__Data extract__.
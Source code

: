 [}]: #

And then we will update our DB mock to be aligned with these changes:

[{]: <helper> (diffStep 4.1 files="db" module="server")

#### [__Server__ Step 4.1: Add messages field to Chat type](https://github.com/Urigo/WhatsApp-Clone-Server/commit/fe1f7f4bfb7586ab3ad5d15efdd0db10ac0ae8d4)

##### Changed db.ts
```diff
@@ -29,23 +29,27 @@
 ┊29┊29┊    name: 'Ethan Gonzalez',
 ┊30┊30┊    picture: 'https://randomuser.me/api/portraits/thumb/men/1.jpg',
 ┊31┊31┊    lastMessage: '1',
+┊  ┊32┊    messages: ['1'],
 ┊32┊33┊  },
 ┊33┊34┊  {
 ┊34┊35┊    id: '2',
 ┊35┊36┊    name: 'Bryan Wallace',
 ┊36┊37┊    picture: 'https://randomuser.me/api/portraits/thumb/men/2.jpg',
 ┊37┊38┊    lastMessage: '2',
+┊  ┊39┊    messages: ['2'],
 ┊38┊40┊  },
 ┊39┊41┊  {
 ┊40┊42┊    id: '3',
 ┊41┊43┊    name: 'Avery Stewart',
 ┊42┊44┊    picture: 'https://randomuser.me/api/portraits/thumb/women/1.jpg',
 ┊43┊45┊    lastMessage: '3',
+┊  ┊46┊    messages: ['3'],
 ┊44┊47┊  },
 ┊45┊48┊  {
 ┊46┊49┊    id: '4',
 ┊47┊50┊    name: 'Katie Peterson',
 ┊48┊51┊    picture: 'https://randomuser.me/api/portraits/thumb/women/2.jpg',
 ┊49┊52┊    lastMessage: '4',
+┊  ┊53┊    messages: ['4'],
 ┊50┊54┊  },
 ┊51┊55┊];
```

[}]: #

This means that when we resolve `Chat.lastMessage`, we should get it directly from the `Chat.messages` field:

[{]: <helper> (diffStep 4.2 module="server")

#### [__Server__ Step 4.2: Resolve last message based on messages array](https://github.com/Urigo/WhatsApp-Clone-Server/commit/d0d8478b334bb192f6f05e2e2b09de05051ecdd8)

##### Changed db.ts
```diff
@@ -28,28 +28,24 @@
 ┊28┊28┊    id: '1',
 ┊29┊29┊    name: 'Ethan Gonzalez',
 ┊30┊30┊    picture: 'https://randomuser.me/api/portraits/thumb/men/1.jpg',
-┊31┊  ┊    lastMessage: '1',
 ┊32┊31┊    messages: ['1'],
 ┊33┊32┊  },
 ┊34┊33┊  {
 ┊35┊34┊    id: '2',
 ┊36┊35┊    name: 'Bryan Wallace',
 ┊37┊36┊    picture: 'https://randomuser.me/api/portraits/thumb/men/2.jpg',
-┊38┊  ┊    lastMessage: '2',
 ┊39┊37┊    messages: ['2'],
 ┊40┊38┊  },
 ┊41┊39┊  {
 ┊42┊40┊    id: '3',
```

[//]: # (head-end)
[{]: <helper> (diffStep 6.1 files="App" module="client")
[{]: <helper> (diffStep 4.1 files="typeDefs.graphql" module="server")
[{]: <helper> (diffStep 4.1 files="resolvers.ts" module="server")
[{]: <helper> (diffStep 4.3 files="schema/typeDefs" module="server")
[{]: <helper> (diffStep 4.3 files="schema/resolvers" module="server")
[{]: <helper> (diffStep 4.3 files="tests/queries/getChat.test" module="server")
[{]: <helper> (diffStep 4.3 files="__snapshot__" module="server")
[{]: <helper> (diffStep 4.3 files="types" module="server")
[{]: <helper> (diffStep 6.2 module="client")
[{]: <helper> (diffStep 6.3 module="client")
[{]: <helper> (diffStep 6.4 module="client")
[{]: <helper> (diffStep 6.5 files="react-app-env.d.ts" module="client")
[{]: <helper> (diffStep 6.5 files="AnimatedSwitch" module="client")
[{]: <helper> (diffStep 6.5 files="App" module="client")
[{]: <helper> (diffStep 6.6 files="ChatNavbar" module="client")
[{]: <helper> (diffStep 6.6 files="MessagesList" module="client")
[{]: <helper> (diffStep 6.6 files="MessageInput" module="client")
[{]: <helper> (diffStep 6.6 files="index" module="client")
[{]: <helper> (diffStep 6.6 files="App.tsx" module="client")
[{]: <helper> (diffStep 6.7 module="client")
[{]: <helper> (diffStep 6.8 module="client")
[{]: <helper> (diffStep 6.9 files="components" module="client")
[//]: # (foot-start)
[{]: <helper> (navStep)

__What the task asks__. Your answer is a single number: how many lines in the listing above hold "women"?

__Output below__. 2